WHAT THE TASK ASKS: Locate every line in the records below that contains the word "Structured", and copy each one.

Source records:
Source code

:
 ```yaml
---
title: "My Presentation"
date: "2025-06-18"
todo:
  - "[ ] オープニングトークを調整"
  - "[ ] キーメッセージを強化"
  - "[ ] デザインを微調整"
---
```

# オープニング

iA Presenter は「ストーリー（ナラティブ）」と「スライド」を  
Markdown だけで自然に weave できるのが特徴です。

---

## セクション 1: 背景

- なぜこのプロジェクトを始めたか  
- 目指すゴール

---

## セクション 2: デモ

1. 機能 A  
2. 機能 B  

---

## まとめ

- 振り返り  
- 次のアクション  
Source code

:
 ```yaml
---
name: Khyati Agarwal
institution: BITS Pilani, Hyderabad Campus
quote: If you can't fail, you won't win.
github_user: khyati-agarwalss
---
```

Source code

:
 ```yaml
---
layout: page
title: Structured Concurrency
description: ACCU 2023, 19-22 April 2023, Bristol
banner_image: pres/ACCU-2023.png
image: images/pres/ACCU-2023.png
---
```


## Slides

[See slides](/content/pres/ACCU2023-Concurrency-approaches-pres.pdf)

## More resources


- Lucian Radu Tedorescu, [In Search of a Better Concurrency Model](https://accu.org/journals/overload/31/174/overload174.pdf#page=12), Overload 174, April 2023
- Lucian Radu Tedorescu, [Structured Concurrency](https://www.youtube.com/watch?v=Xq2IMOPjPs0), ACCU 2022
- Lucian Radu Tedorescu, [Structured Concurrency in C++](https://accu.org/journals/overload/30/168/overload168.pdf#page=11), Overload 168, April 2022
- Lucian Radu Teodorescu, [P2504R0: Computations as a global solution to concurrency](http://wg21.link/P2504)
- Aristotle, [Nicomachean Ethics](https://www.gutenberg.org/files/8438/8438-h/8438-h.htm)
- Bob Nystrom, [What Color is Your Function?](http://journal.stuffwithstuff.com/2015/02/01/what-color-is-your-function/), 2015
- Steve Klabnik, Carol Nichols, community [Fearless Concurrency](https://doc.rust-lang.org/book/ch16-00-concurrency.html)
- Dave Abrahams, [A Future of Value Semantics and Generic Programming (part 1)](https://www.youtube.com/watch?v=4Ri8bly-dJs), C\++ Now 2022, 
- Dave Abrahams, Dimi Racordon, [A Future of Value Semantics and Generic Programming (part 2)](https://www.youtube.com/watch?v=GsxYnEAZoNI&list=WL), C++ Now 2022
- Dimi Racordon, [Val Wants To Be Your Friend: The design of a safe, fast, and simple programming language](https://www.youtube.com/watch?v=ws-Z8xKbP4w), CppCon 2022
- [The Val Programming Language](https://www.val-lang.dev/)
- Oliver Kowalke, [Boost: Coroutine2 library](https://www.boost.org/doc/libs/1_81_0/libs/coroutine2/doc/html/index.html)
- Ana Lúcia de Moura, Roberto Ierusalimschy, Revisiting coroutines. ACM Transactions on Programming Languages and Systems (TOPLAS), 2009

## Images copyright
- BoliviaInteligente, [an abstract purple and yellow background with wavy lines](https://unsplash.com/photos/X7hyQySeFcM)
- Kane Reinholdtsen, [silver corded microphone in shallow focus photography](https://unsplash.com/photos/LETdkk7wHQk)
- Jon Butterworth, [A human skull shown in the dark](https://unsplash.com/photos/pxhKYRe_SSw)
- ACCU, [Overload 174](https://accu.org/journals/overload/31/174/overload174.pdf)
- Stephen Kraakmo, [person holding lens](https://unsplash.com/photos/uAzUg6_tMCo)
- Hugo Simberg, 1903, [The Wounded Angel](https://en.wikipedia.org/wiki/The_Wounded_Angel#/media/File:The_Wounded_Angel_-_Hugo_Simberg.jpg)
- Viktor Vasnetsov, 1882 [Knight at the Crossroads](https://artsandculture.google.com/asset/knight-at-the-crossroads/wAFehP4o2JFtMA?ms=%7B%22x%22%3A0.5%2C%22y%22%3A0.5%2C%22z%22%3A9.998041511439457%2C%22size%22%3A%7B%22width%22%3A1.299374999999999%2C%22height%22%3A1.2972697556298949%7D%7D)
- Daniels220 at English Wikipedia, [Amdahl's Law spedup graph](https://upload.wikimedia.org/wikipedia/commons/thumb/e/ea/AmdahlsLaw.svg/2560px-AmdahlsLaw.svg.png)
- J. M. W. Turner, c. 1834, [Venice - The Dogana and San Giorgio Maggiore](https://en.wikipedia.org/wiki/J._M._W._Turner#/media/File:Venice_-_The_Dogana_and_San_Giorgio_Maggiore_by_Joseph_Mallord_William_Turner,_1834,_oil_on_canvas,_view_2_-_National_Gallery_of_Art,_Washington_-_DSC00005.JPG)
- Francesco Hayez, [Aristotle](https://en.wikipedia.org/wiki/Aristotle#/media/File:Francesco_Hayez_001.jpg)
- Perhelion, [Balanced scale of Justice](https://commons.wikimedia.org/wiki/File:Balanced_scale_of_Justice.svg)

ANSWER TO THIS EXERCISE:
title: Structured Concurrency
- Lucian Radu Tedorescu, [Structured Concurrency](https://www.youtube.com/watch?v=Xq2IMOPjPs0), ACCU 2022
- Lucian Radu Tedorescu, [Structured Concurrency in C++](https://accu.org/journals/overload/30/168/overload168.pdf#page=11), Overload 168, April 2022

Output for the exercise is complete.